Small business owners have awaited the chancellor's pre-Budget report with bated breath and now Mr Darling has spoken. The main proposals you'll want to take away from his last such report before a general election include:
• A six-month extension of the £1.3 billion Enterprise Finance Guarantee scheme for small firms – that takes it to September 2010. First unveiled in March, the scheme means guaranteed 75% loans to enterprises with a turnover of £25 million or less.
• An indefinite extension of the "time to pay scheme", letting small business owners spread tax payments over a longer period. Allowing credit-starved firms that vital extra slice of liquidity, the scheme has seen over 150,000 companies defer £4 billion in tax payments since it was introduced a year ago.

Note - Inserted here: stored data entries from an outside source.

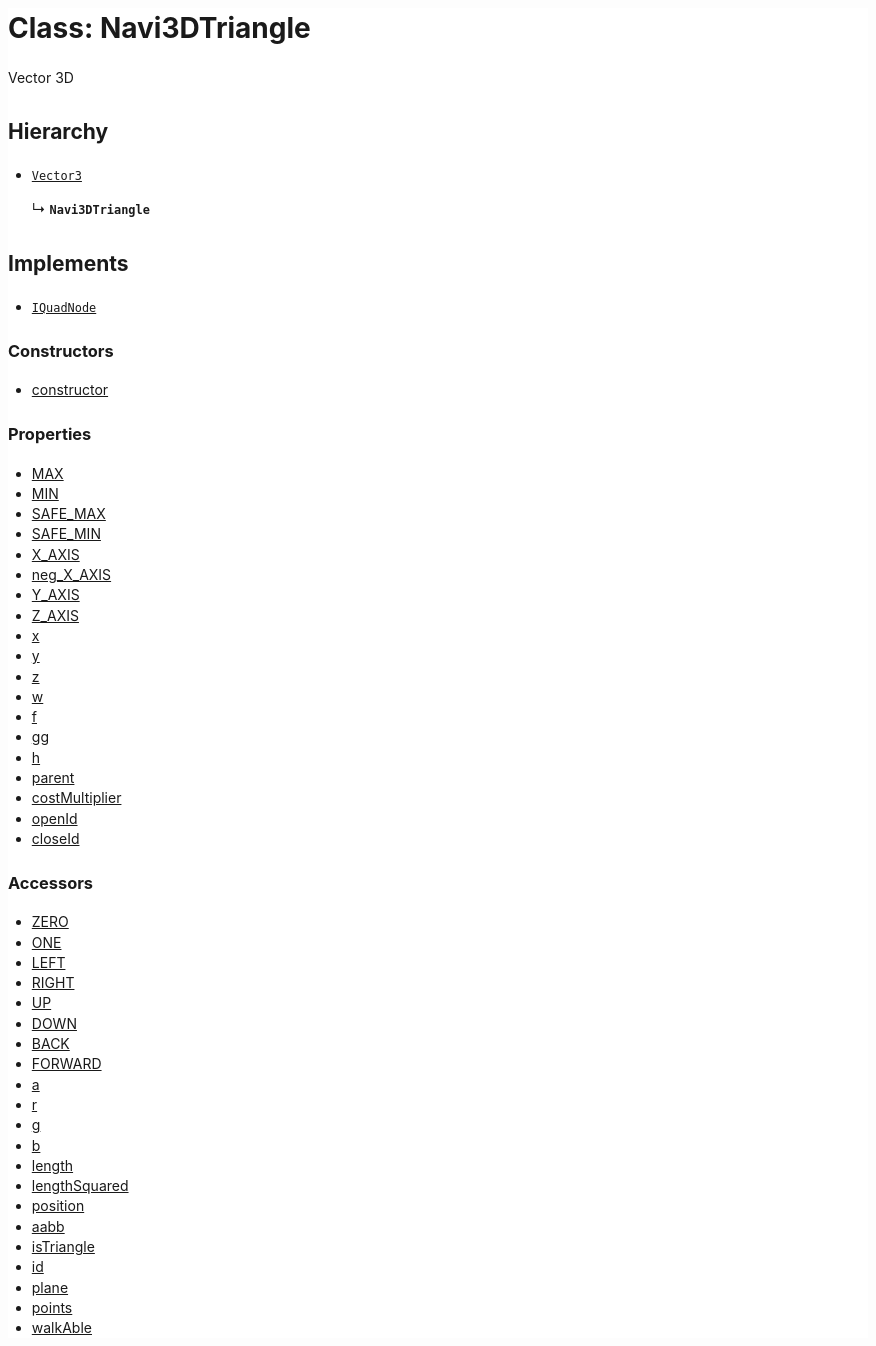 # Class: Navi3DTriangle

Vector 3D

## Hierarchy

- [`Vector3`](Vector3.md)

  ↳ **`Navi3DTriangle`**

## Implements

- [`IQuadNode`](../interfaces/IQuadNode.md)

### Constructors

- [constructor](Navi3DTriangle.md#constructor)

### Properties

- [MAX](Navi3DTriangle.md#max)
- [MIN](Navi3DTriangle.md#min)
- [SAFE\_MAX](Navi3DTriangle.md#safe_max)
- [SAFE\_MIN](Navi3DTriangle.md#safe_min)
- [X\_AXIS](Navi3DTriangle.md#x_axis)
- [neg\_X\_AXIS](Navi3DTriangle.md#neg_x_axis)
- [Y\_AXIS](Navi3DTriangle.md#y_axis)
- [Z\_AXIS](Navi3DTriangle.md#z_axis)
- [x](Navi3DTriangle.md#x)
- [y](Navi3DTriangle.md#y)
- [z](Navi3DTriangle.md#z)
- [w](Navi3DTriangle.md#w)
- [f](Navi3DTriangle.md#f)
- [gg](Navi3DTriangle.md#gg)
- [h](Navi3DTriangle.md#h)
- [parent](Navi3DTriangle.md#parent)
- [costMultiplier](Navi3DTriangle.md#costmultiplier)
- [openId](Navi3DTriangle.md#openid)
- [closeId](Navi3DTriangle.md#closeid)

### Accessors

- [ZERO](Navi3DTriangle.md#zero)
- [ONE](Navi3DTriangle.md#one)
- [LEFT](Navi3DTriangle.md#left)
- [RIGHT](Navi3DTriangle.md#right)
- [UP](Navi3DTriangle.md#up)
- [DOWN](Navi3DTriangle.md#down)
- [BACK](Navi3DTriangle.md#back)
- [FORWARD](Navi3DTriangle.md#forward)
- [a](Navi3DTriangle.md#a)
- [r](Navi3DTriangle.md#r)
- [g](Navi3DTriangle.md#g)
- [b](Navi3DTriangle.md#b)
- [length](Navi3DTriangle.md#length)
- [lengthSquared](Navi3DTriangle.md#lengthsquared)
- [position](Navi3DTriangle.md#position)
- [aabb](Navi3DTriangle.md#aabb)
- [isTriangle](Navi3DTriangle.md#istriangle)
- [id](Navi3DTriangle.md#id)
- [plane](Navi3DTriangle.md#plane)
- [points](Navi3DTriangle.md#points)
- [walkAble](Navi3DTriangle.md#walkable)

• An increase in tax relief on empty properties: in a move that will help 850,000 small firms, companies which own empty buildings with a rateable value below £18,000 will be exempt from business tax.
• A deferral of the 1p increase in corporation tax for smaller companies until April 2011, leaving the 2010 tax rate unchanged for 850,000 firms.
• The creation of a £500 million Growth Capital Fund to invest specifically in small business, funded by contributions from banks and other financial institutions. More details on this one can be expected from the chancellor in the coming weeks and months.
Responding to the report, the Federation of Small Businesses welcomed most of the proposals but expressed disappointment that Alistair Darling did not focus more on incentives and assistance for small firms keen to take on more staff. A 0.5 per cent increase in employers' National Insurance Contributions will not encourage job creation within the small firm sector either, its representatives have concluded.